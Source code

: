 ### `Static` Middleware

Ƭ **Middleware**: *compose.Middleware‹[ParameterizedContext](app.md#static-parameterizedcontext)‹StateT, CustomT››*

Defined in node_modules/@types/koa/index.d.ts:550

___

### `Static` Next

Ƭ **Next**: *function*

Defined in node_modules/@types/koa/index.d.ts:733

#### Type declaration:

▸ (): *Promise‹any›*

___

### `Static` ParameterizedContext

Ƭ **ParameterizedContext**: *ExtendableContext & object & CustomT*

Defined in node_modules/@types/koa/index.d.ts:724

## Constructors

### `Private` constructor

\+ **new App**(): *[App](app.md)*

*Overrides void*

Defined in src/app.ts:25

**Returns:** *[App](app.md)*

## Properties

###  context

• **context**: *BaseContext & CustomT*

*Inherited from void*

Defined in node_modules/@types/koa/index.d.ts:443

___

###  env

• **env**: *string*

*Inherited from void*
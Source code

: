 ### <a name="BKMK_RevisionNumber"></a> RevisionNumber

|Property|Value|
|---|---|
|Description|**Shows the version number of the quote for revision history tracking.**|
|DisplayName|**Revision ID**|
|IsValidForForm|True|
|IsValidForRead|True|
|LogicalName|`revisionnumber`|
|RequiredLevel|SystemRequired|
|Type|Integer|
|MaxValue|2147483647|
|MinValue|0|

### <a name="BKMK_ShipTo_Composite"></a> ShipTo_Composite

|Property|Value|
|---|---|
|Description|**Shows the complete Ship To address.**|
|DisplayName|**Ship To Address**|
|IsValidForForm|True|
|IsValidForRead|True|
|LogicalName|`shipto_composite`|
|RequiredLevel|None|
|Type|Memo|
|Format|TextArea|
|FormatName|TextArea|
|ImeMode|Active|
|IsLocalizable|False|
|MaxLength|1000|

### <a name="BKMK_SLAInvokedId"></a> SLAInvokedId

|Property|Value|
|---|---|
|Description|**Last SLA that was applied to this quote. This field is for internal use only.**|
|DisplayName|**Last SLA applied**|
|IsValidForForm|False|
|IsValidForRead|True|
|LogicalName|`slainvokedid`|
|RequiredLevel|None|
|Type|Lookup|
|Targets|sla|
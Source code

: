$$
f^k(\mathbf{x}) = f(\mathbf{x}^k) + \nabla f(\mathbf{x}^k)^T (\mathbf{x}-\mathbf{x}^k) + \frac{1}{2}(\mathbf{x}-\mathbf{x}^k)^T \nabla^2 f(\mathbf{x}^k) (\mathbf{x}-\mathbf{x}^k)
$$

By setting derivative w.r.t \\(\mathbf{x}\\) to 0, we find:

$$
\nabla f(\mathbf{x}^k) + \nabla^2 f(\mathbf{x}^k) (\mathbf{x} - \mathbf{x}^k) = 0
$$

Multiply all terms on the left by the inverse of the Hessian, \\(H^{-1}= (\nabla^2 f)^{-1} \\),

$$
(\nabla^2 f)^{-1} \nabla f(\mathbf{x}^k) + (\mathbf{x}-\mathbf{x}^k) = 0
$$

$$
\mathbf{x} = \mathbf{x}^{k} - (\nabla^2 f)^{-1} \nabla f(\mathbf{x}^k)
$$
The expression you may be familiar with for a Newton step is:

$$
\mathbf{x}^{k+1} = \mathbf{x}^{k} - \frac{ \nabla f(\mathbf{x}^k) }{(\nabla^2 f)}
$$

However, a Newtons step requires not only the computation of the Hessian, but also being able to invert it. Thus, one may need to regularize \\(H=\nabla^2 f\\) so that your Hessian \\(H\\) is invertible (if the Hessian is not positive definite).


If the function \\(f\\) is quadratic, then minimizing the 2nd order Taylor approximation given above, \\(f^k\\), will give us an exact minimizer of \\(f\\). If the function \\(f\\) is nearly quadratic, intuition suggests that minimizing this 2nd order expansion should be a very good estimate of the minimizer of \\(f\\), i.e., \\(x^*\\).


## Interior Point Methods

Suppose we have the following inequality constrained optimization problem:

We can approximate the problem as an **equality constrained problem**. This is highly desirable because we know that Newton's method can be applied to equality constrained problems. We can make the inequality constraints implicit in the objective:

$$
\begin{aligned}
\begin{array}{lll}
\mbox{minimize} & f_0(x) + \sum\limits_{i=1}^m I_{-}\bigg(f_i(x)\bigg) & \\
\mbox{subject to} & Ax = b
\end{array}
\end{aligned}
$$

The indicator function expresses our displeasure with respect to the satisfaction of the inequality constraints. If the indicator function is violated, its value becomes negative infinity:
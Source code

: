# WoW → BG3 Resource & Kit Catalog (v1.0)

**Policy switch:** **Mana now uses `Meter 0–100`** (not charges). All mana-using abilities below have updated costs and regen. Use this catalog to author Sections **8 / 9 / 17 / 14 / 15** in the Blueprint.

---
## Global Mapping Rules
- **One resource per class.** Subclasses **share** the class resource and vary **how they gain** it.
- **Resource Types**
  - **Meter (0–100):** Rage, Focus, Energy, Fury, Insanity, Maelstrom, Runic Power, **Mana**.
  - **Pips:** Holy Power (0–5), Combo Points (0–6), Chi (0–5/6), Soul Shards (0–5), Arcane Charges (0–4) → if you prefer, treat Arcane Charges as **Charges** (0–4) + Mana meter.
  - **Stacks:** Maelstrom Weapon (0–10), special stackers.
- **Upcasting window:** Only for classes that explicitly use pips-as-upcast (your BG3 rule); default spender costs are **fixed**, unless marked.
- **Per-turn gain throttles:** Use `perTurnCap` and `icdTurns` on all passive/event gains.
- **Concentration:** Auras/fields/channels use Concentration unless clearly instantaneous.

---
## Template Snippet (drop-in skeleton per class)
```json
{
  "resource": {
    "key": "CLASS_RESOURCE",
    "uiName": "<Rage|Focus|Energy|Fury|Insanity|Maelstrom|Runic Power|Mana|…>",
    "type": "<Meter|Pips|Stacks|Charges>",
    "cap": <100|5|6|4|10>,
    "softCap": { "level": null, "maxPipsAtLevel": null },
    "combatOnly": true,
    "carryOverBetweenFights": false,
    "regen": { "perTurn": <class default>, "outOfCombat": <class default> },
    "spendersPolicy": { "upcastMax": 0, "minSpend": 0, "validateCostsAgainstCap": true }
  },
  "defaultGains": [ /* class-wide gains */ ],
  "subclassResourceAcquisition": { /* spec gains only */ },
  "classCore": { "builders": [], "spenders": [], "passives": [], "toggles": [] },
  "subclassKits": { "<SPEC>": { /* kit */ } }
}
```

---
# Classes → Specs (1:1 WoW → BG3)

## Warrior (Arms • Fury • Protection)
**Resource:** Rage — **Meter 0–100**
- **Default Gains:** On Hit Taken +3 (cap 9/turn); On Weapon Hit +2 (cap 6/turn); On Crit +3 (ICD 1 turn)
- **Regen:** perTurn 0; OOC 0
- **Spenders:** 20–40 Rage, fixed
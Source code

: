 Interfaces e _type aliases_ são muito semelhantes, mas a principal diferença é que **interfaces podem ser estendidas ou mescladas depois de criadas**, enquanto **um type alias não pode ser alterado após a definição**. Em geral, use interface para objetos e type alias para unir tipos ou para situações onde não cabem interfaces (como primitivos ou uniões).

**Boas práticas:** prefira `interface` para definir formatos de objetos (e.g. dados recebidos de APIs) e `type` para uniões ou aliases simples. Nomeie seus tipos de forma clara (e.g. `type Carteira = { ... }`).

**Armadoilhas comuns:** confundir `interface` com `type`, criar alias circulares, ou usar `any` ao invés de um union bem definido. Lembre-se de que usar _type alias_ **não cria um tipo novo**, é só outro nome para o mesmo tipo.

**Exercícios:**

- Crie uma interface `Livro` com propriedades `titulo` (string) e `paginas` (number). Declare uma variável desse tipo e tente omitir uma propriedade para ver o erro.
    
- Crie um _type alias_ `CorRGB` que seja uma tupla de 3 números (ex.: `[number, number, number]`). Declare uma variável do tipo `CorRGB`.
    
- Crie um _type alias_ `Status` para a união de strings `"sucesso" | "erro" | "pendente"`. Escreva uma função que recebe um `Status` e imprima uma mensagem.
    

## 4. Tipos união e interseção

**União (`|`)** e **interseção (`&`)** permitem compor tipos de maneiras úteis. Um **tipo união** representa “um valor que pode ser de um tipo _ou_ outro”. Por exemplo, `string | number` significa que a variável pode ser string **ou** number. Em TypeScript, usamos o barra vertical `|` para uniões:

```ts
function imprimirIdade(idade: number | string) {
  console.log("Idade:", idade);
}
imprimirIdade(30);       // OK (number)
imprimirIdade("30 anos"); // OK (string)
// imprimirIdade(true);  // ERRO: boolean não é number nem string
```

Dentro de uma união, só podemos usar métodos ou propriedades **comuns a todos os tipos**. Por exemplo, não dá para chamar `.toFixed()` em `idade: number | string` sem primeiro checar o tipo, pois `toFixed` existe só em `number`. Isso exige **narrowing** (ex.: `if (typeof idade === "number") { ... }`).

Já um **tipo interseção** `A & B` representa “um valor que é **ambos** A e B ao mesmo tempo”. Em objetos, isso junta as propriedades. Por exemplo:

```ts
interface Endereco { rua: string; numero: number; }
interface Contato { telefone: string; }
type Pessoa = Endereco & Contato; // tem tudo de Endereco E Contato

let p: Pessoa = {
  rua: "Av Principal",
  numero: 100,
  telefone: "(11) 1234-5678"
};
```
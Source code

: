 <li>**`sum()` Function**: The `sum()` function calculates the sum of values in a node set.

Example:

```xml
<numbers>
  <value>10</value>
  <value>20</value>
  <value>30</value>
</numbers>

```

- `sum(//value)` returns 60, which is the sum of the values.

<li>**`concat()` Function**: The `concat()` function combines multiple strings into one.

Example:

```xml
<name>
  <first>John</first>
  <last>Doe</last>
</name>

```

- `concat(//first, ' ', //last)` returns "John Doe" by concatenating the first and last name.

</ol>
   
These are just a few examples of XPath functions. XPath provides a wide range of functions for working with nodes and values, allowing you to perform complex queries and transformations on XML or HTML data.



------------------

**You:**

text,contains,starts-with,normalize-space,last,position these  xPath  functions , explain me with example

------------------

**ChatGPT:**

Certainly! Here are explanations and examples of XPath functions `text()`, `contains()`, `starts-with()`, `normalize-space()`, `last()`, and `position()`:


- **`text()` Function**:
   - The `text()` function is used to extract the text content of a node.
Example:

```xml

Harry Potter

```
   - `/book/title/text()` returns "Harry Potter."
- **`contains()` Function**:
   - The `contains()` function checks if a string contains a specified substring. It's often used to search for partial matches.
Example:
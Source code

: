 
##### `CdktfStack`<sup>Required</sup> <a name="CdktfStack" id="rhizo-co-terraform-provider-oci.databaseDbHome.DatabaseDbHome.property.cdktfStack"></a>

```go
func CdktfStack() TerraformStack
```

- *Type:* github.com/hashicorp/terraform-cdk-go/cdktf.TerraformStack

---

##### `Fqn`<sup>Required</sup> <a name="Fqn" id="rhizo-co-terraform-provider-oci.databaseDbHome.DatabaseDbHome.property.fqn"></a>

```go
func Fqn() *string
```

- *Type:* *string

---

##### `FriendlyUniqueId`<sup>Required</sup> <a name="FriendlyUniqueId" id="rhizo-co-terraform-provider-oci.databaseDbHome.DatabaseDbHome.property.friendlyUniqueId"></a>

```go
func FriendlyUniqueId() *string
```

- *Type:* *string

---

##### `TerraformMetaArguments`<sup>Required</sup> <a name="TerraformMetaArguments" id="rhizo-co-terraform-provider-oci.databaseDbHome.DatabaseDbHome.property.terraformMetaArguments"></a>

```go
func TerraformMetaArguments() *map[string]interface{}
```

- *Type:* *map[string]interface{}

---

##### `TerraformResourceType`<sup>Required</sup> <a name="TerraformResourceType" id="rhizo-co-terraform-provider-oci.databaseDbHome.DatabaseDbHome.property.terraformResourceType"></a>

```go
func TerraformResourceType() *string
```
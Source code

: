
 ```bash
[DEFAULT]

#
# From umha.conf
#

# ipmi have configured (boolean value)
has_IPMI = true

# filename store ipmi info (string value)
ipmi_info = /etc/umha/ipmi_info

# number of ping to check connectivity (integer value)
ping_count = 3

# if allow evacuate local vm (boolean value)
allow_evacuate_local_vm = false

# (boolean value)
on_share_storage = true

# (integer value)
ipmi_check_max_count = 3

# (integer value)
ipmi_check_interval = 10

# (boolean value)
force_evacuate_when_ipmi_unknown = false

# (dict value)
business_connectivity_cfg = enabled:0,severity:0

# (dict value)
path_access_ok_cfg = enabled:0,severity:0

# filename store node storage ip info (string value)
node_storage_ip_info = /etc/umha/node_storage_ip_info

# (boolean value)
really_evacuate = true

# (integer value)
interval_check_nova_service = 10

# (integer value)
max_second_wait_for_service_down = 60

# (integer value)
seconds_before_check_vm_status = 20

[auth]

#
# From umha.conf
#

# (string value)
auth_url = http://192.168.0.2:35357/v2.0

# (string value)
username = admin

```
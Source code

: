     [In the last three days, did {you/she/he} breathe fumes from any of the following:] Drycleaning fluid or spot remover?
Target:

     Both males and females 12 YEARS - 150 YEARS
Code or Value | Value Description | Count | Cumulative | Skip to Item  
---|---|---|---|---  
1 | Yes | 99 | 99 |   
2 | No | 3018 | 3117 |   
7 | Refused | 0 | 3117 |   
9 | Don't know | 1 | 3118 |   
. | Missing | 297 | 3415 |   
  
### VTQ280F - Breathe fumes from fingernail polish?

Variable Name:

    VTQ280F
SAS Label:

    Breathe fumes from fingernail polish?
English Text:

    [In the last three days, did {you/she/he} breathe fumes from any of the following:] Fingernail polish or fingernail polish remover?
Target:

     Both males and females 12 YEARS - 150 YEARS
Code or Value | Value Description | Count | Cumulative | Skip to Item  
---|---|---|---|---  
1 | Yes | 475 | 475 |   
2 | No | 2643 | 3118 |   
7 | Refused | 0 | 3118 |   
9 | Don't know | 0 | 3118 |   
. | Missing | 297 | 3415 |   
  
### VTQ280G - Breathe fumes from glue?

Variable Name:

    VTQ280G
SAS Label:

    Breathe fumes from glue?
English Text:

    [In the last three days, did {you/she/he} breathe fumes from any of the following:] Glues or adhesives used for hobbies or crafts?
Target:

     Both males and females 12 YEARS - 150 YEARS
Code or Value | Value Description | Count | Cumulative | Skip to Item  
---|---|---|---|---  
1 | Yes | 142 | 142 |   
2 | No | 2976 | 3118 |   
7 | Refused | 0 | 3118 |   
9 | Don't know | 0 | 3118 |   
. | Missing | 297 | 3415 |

Exercise: Filter the entries down to the lines containing "TextArea". Copy each of those lines.

Your solution:
|Format|TextArea|
|FormatName|TextArea|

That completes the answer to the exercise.